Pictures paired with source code
= = = =

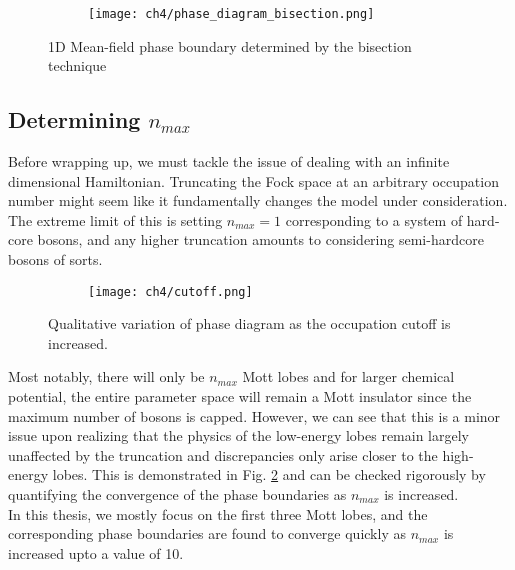 \begin{figure}[!htb]
    \centering
    \begin{subfigure}[b]{0.75\textwidth}  %
        \centering
        \texttt{[image: ch4/phase\_diagram\_bisection.png]}
    \end{subfigure}
    \caption{1D Mean-field phase boundary determined by the bisection technique}
    \label{}
\end{figure}
\FloatBarrier \!\!\!\!\!\!\!\!\!\!\!

\subsection{Determining $n_{max}$}\label{sec:nmax}
Before wrapping up, we must tackle the issue of dealing with an infinite dimensional Hamiltonian. Truncating the Fock space at an arbitrary occupation number might seem like it fundamentally changes the model under consideration. The extreme limit of this is setting $n_{max} = 1$ corresponding to a system of hard-core bosons, and any higher truncation amounts to considering semi-hardcore bosons of sorts.
\begin{figure}[!htb]
    \centering
    \begin{subfigure}[b]{0.75\textwidth}  %
        \centering
        \texttt{[image: ch4/cutoff.png]}
    \end{subfigure}
    \caption{Qualitative variation of phase diagram as the occupation cutoff is increased.}
    \label{fig:nmax}
\end{figure}
\FloatBarrier \!\!\!\!\!\!\!\!\!\!\!

Most notably, there will only be $n_{max}$ Mott lobes and for larger chemical potential, the entire parameter space will remain a Mott insulator since the maximum number of bosons is capped. However, we can see that this is a minor issue upon realizing that the physics of the low-energy lobes remain largely unaffected by the truncation and discrepancies only arise closer to the high-energy lobes. This is demonstrated in Fig. \ref{fig:nmax} and can be checked rigorously by quantifying the convergence of the phase boundaries as $n_{max}$ is increased.
\vspace{0.5cm}\\
In this thesis, we mostly focus on the first three Mott lobes, and the corresponding phase boundaries are found to converge quickly as $n_{max}$ is increased upto a value of 10.

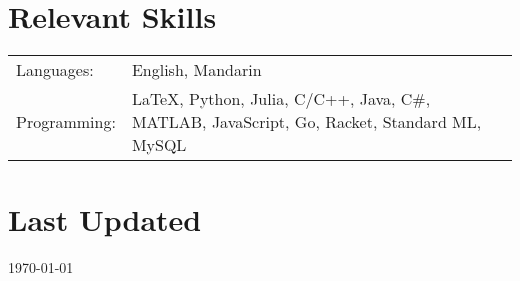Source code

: \documentclass[margin,line]{res}
\newenvironment{list2}{
  \begin{list}{$\bullet$}{%
      \setlength{\itemsep}{0in}
      \setlength{\parsep}{0in} \setlength{\parskip}{0in}
      \setlength{\topsep}{0in} \setlength{\partopsep}{0in}
      \setlength{\leftmargin}{0.2in}}}{\end{list}}
\begin{document}
\begin{resume}



\section{\sc Relevant Skills}

\vspace{.05in}
\begin{tabular}{@{}p{0.8in}p{4.25in}}

Languages:& English, Mandarin \\
Programming:& \LaTeX, Python, Julia, C/C++, Java, C\#, MATLAB, JavaScript, Go, Racket, Standard ML, MySQL

\end{tabular}


\section{\sc Last Updated}
\today


\end{resume}
\end{document}
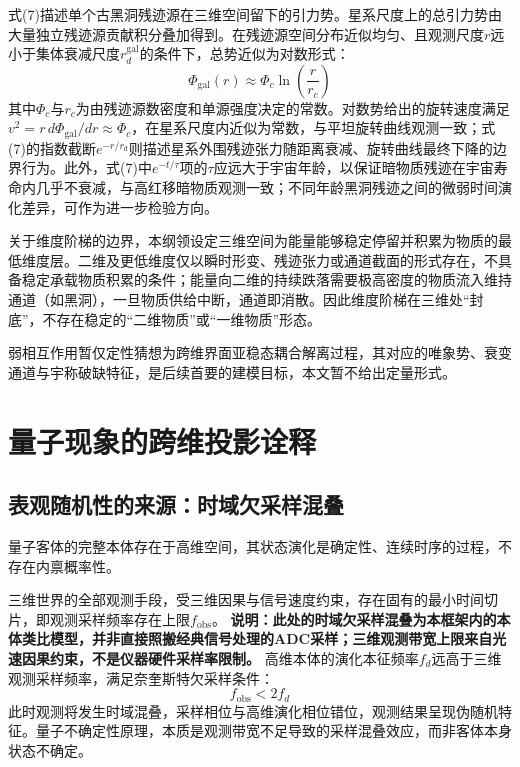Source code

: \documentclass[12pt,a4paper]{ctexart}
\begin{document}
式(7)描述单个古黑洞残迹源在三维空间留下的引力势。星系尺度上的总引力势由大量独立残迹源贡献积分叠加得到。在残迹源空间分布近似均匀、且观测尺度$r$远小于集体衰减尺度$r_d^{\text{gal}}$的条件下，总势近似为对数形式：
\begin{equation*}
\Phi_{\text{gal}}(r) \approx \Phi_c \ln\left(\frac{r}{r_c}\right)
\tag{7b}
\end{equation*}
其中$\Phi_c$与$r_c$为由残迹源数密度和单源强度决定的常数。对数势给出的旋转速度满足$v^2 = r \, d\Phi_{\text{gal}}/dr \approx \Phi_c$，在星系尺度内近似为常数，与平坦旋转曲线观测一致；式(7)的指数截断$e^{-r/r_d}$则描述星系外围残迹张力随距离衰减、旋转曲线最终下降的边界行为。此外，式(7)中$e^{-t/\tau}$项的$\tau$应远大于宇宙年龄，以保证暗物质残迹在宇宙寿命内几乎不衰减，与高红移暗物质观测一致；不同年龄黑洞残迹之间的微弱时间演化差异，可作为进一步检验方向。

关于维度阶梯的边界，本纲领设定三维空间为能量能够稳定停留并积累为物质的最低维度层。二维及更低维度仅以瞬时形变、残迹张力或通道截面的形式存在，不具备稳定承载物质积累的条件；能量向二维的持续跌落需要极高密度的物质流入维持通道（如黑洞），一旦物质供给中断，通道即消散。因此维度阶梯在三维处“封底”，不存在稳定的“二维物质”或“一维物质”形态。

弱相互作用暂仅定性猜想为跨维界面亚稳态耦合解离过程，其对应的唯象势、衰变通道与宇称破缺特征，是后续首要的建模目标，本文暂不给出定量形式\cite{weinberg1967, wilczek2004}。

\section{量子现象的跨维投影诠释}
\subsection{表观随机性的来源：时域欠采样混叠}
量子客体的完整本体存在于高维空间，其状态演化是确定性、连续时序的过程，不存在内禀概率性。

三维世界的全部观测手段，受三维因果与信号速度约束，存在固有的最小时间切片，即观测采样频率存在上限$f_{\text{obs}}$。
\textbf{说明：此处的时域欠采样混叠为本框架内的本体类比模型，并非直接照搬经典信号处理的ADC采样；三维观测带宽上限来自光速因果约束，不是仪器硬件采样率限制。}
高维本体的演化本征频率$f_d$远高于三维观测采样频率，满足奈奎斯特欠采样条件：
\begin{equation}
f_{\text{obs}} < 2 f_d
\end{equation}
此时观测将发生时域混叠，采样相位与高维演化相位错位，观测结果呈现伪随机特征。量子不确定性原理，本质是观测带宽不足导致的采样混叠效应，而非客体本身状态不确定\cite{shannon1949, zeilinger2000}。
\end{document}

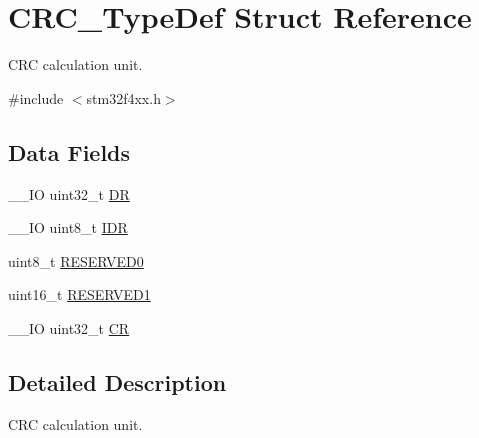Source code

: \hypertarget{struct_c_r_c___type_def}{\section{C\-R\-C\-\_\-\-Type\-Def Struct Reference}
\label{struct_c_r_c___type_def}
}


C\-R\-C calculation unit.  




{\ttfamily \#include $<$stm32f4xx.\-h$>$}

\subsection*{Data Fields}
\begin{DoxyCompactItemize}
\item 
\-\_\-\-\_\-\-I\-O uint32\-\_\-t \hyperlink{struct_c_r_c___type_def_a3df0d8dfcd1ec958659ffe21eb64fa94}{D\-R}
\item 
\-\_\-\-\_\-\-I\-O uint8\-\_\-t \hyperlink{struct_c_r_c___type_def_a601d7b0ba761c987db359b2d7173b7e0}{I\-D\-R}
\item 
uint8\-\_\-t \hyperlink{struct_c_r_c___type_def_aa7d2bd5481ee985778c410a7e5826b71}{R\-E\-S\-E\-R\-V\-E\-D0}
\item 
uint16\-\_\-t \hyperlink{struct_c_r_c___type_def_a8249a3955aace28d92109b391311eb30}{R\-E\-S\-E\-R\-V\-E\-D1}
\item 
\-\_\-\-\_\-\-I\-O uint32\-\_\-t \hyperlink{struct_c_r_c___type_def_ab40c89c59391aaa9d9a8ec011dd0907a}{C\-R}
\end{DoxyCompactItemize}


\subsection{Detailed Description}
C\-R\-C calculation unit.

= = = =

→ **Assignment**
Where a line above holds the string "increased", copy that line.

→ **Result of the task**
    \caption{Qualitative variation of phase diagram as the occupation cutoff is increased.}
Most notably, there will only be $n_{max}$ Mott lobes and for larger chemical potential, the entire parameter space will remain a Mott insulator since the maximum number of bosons is capped. However, we can see that this is a minor issue upon realizing that the physics of the low-energy lobes remain largely unaffected by the truncation and discrepancies only arise closer to the high-energy lobes. This is demonstrated in Fig. \ref{fig:nmax} and can be checked rigorously by quantifying the convergence of the phase boundaries as $n_{max}$ is increased.
In this thesis, we mostly focus on the first three Mott lobes, and the corresponding phase boundaries are found to converge quickly as $n_{max}$ is increased upto a value of 10.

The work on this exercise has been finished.